*** Opening Given data ***

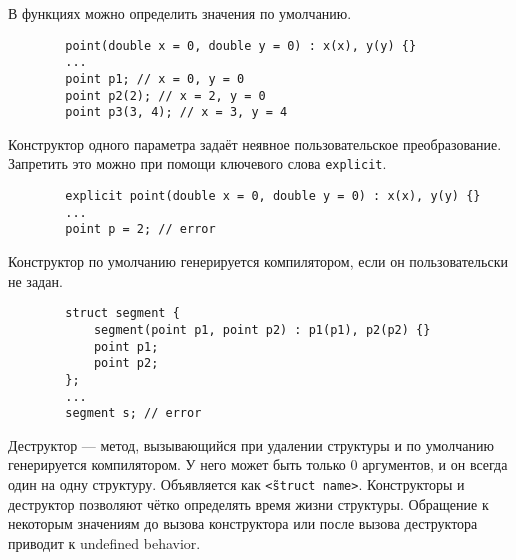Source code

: \documentclass[15pt, a4paper]{article}
\newcommand{\nl}{\newline}
\begin{document}
    В функциях можно определить значения по умолчанию.
    \begin{verbatim}
    	point(double x = 0, double y = 0) : x(x), y(y) {}
        ...
        point p1; // x = 0, y = 0
        point p2(2); // x = 2, y = 0
        point p3(3, 4); // x = 3, y = 4
    \end{verbatim}
    Конструктор одного параметра задаёт неявное пользовательское преобразование. Запретить это можно при
    помощи ключевого слова \texttt{explicit}.
    \begin{verbatim}
    	explicit point(double x = 0, double y = 0) : x(x), y(y) {}
        ...
        point p = 2; // error
    \end{verbatim}
    Конструктор по умолчанию генерируется компилятором, если он пользовательски не задан.
    \begin{verbatim}
    	struct segment {
        	segment(point p1, point p2) : p1(p1), p2(p2) {}
            point p1;
            point p2;
        };
        ...
        segment s; // error
    \end{verbatim}
    Деструктор --- метод, вызывающийся при удалении структуры и по умолчанию генерируется компилятором.
    У него может быть только 0 аргументов, и он всегда один на одну структуру. Объявляется как \texttt{\~<struct
    name>}.\nl
    Конструкторы и деструктор позволяют чётко определять время жизни структуры. Обращение к некоторым
    значениям до вызова конструктора или после вызова деструктора приводит к undefined behavior.
    \newpage
\end{document}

*** Closing Given data ***

# Work instruction
Give the number of lines in the data that include the string "texttt", please, and nothing else.

# Result below
2